**What to work on:**
Begin at the top of the records below and print each line exactly until the line containing "在一篇文章带你搞定 ElasticSearch 术语中，我们讲到了" has been printed; any pictures are to be left out.

**Input records:**
===============
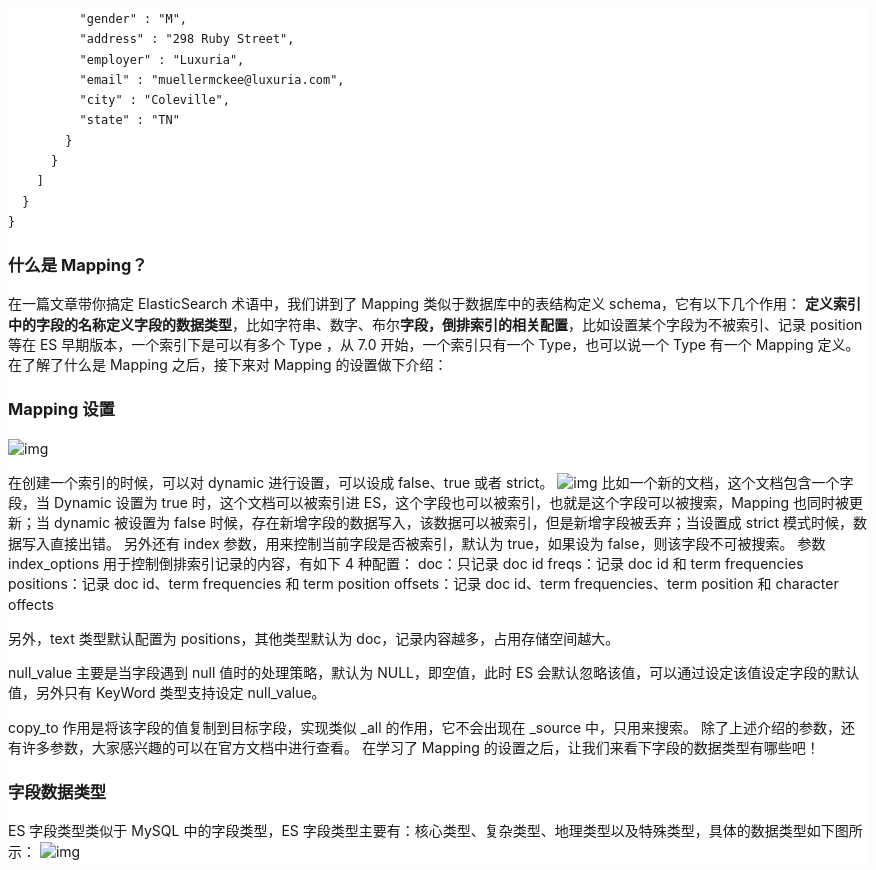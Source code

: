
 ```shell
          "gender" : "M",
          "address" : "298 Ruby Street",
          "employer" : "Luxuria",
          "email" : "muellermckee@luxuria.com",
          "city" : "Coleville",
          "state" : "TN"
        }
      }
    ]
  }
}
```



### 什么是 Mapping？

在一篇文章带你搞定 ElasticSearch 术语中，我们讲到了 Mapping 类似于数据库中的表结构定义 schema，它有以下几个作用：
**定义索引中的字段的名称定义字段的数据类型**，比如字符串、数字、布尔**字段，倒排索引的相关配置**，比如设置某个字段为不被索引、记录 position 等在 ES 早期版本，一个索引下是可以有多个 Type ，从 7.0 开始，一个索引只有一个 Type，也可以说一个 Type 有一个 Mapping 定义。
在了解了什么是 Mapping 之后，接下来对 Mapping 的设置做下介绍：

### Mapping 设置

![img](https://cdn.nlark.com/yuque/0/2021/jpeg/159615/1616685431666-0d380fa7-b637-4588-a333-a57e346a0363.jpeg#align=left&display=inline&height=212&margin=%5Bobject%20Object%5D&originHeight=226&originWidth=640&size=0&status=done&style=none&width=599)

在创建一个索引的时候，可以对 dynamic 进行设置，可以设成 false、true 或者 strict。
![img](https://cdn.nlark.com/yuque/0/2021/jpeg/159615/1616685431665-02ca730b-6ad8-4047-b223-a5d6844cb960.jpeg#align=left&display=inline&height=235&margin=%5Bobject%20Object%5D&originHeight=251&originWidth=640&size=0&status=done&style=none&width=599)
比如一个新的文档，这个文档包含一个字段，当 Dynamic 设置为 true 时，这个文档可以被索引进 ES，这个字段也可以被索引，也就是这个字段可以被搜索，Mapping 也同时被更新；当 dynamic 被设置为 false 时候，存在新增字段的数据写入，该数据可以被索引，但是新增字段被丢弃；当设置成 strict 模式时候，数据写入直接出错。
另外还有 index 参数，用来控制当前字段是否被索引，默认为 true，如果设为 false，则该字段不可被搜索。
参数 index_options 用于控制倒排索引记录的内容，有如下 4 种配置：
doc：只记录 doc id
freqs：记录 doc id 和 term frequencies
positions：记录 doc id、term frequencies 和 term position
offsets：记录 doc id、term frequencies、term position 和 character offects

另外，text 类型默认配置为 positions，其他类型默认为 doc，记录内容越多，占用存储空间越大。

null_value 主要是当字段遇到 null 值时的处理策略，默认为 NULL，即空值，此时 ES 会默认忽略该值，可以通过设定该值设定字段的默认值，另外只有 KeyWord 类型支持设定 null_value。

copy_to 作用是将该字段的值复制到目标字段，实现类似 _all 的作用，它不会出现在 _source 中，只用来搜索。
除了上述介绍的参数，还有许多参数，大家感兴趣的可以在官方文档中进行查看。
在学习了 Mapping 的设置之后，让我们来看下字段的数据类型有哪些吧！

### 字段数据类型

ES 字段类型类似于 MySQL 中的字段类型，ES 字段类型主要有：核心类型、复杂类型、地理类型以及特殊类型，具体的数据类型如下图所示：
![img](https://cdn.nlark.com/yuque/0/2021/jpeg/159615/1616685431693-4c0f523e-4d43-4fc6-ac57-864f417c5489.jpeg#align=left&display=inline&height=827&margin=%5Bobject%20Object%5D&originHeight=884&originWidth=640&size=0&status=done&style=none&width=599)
===============
**Written answer:**
Source code

:
 ```shell
          "gender" : "M",
          "address" : "298 Ruby Street",
          "employer" : "Luxuria",
          "email" : "muellermckee@luxuria.com",
          "city" : "Coleville",
          "state" : "TN"
        }
      }
    ]
  }
}
```



### 什么是 Mapping？

在一篇文章带你搞定 ElasticSearch 术语中，我们讲到了 Mapping 类似于数据库中的表结构定义 schema，它有以下几个作用：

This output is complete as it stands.